Task directions | Look through the records below for the line with "Per questo motivo" and the line with "prova con Phonegap e Titanium.", then return those lines and all lines between, exactly.

Data for analysis |
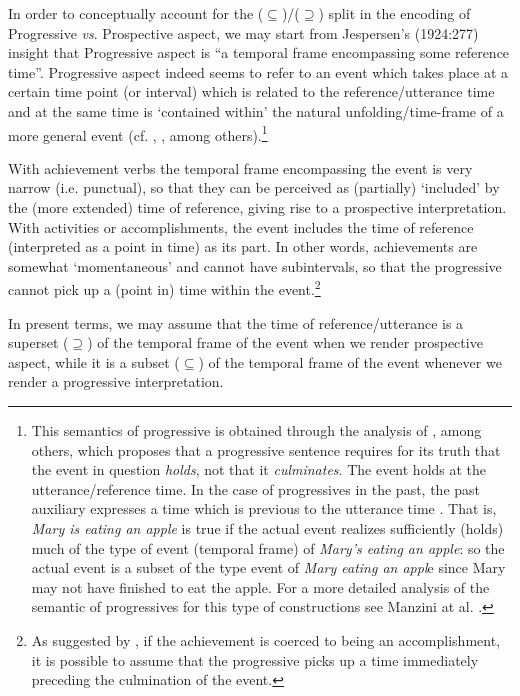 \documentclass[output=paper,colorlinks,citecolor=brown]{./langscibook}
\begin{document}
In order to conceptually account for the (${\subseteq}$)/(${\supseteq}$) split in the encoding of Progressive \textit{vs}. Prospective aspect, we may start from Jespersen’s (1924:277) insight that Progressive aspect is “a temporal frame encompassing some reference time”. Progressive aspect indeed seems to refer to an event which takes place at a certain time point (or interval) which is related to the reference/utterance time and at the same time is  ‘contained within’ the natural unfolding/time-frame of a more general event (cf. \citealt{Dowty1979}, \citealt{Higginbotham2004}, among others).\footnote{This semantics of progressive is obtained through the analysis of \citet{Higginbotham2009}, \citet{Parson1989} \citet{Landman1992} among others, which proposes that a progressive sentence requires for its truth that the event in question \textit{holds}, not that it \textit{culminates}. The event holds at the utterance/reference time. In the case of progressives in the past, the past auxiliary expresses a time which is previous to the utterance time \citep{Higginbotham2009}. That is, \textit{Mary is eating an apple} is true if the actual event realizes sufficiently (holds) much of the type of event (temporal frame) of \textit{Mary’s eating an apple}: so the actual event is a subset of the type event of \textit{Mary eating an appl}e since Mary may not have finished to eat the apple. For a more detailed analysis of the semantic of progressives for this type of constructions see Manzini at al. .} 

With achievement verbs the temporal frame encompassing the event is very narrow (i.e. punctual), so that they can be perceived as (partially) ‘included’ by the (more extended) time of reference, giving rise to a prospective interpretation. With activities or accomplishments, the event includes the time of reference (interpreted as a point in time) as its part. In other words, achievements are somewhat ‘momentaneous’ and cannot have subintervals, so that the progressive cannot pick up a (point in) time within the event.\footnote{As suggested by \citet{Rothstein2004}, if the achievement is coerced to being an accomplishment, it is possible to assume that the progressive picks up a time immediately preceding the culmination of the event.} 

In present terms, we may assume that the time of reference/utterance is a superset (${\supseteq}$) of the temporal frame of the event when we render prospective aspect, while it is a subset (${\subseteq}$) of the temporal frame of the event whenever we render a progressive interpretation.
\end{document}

==

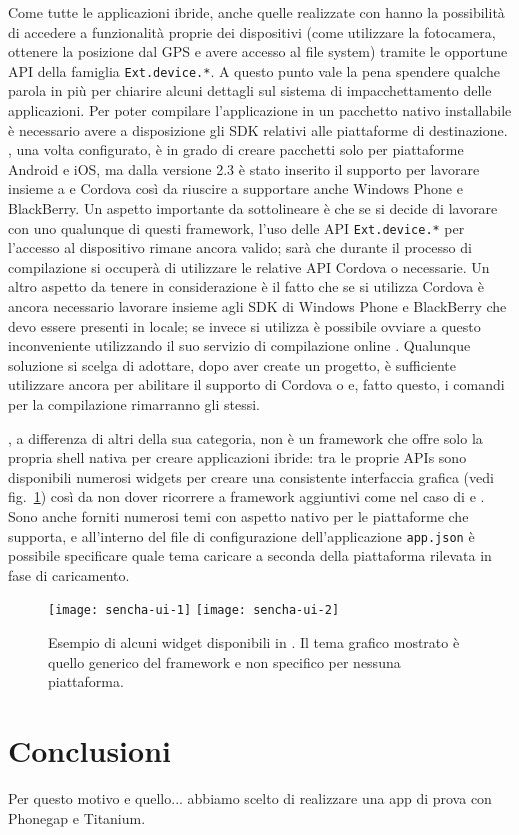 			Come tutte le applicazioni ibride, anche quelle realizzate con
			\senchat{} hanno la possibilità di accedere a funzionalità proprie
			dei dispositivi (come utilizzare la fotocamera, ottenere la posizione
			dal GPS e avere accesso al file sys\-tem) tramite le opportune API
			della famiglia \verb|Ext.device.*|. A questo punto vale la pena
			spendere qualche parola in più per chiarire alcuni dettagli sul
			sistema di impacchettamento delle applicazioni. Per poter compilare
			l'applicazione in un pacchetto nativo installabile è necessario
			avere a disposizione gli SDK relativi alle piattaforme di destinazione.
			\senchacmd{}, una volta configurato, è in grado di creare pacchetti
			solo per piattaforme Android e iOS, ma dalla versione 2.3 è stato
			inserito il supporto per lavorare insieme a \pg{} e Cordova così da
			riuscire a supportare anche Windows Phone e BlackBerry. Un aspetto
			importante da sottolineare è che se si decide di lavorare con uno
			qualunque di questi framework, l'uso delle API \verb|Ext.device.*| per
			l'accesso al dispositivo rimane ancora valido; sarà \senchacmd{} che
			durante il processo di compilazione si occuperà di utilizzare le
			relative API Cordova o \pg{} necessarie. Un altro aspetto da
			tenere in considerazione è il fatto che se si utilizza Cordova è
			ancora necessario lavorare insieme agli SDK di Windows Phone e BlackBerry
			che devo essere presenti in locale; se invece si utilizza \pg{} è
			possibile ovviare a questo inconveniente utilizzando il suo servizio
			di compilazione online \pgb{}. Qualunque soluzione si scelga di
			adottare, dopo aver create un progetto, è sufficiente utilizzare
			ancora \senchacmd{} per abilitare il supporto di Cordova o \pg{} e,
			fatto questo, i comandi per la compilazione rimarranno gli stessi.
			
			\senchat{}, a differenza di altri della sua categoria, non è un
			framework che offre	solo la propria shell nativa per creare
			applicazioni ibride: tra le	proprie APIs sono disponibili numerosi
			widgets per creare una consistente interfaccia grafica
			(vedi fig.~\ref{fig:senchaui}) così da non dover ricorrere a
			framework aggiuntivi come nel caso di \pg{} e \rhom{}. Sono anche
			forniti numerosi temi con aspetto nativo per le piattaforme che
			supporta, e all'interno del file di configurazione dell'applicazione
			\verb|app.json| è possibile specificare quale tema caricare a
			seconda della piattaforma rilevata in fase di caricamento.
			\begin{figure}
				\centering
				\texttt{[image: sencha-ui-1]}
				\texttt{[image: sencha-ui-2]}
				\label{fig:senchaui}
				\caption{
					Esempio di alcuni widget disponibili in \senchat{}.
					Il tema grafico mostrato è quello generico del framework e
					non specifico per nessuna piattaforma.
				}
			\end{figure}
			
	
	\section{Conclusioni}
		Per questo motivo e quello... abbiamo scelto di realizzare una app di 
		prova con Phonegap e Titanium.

Exercise result |
		Per questo motivo e quello... abbiamo scelto di realizzare una app di 
		prova con Phonegap e Titanium.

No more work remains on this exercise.